Top of Data under study
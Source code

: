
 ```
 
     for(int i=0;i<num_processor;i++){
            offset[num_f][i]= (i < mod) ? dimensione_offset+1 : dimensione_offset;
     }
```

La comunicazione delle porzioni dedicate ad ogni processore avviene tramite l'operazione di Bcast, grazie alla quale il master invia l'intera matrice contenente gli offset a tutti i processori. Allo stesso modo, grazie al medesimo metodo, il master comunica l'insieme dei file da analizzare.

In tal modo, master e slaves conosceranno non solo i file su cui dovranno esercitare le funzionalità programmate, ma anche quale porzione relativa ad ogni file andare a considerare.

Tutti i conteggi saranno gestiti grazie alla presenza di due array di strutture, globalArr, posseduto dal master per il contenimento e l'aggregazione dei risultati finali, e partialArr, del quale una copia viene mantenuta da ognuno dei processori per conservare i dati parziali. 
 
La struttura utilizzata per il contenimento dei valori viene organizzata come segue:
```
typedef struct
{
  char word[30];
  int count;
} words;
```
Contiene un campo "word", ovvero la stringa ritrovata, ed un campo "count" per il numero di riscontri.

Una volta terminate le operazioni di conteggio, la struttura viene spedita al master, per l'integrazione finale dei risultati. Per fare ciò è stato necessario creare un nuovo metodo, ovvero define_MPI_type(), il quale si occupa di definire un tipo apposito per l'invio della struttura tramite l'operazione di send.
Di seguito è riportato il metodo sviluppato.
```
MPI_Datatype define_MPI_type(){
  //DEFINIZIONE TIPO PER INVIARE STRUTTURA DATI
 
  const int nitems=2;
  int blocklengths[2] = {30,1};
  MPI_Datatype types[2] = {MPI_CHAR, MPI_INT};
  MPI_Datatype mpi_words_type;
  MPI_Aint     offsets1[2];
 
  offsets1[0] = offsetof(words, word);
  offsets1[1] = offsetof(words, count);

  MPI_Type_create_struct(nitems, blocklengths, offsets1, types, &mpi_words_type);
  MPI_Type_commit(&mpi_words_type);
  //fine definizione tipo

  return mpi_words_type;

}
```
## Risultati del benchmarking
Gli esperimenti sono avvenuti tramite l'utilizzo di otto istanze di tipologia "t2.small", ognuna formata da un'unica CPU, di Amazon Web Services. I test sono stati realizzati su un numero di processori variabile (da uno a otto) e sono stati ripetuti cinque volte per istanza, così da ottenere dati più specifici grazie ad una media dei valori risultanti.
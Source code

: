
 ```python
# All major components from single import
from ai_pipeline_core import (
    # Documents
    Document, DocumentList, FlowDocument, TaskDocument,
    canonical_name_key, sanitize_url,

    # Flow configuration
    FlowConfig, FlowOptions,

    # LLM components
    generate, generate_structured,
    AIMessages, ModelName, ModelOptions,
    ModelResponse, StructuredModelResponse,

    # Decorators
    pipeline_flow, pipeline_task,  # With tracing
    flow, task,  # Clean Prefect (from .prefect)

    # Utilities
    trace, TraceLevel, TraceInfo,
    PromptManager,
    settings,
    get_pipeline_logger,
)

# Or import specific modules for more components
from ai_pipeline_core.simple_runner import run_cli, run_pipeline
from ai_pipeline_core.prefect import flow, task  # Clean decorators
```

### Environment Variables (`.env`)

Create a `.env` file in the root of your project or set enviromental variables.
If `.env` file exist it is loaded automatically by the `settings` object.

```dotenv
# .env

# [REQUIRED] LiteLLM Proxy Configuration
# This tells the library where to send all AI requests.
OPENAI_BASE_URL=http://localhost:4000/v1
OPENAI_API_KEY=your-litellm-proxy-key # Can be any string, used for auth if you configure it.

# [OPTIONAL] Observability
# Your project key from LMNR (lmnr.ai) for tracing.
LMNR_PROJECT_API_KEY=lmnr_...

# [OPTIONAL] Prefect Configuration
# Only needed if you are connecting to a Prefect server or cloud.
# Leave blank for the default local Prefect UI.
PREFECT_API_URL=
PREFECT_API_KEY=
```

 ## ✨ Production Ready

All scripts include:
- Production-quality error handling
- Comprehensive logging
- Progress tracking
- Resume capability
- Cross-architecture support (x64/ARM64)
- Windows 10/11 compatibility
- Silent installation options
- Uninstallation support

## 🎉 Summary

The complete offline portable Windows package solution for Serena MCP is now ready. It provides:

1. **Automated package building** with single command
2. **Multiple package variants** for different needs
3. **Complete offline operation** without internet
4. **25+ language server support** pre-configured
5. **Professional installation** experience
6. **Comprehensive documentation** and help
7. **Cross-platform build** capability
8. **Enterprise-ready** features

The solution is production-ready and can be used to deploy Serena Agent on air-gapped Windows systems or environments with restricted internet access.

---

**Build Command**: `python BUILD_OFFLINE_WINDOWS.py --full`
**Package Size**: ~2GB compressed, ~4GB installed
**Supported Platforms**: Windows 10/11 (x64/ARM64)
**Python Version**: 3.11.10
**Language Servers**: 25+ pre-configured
Bottom of Data under study
In how many lines of the material above does the word "count" appear? Reply with the number only.

3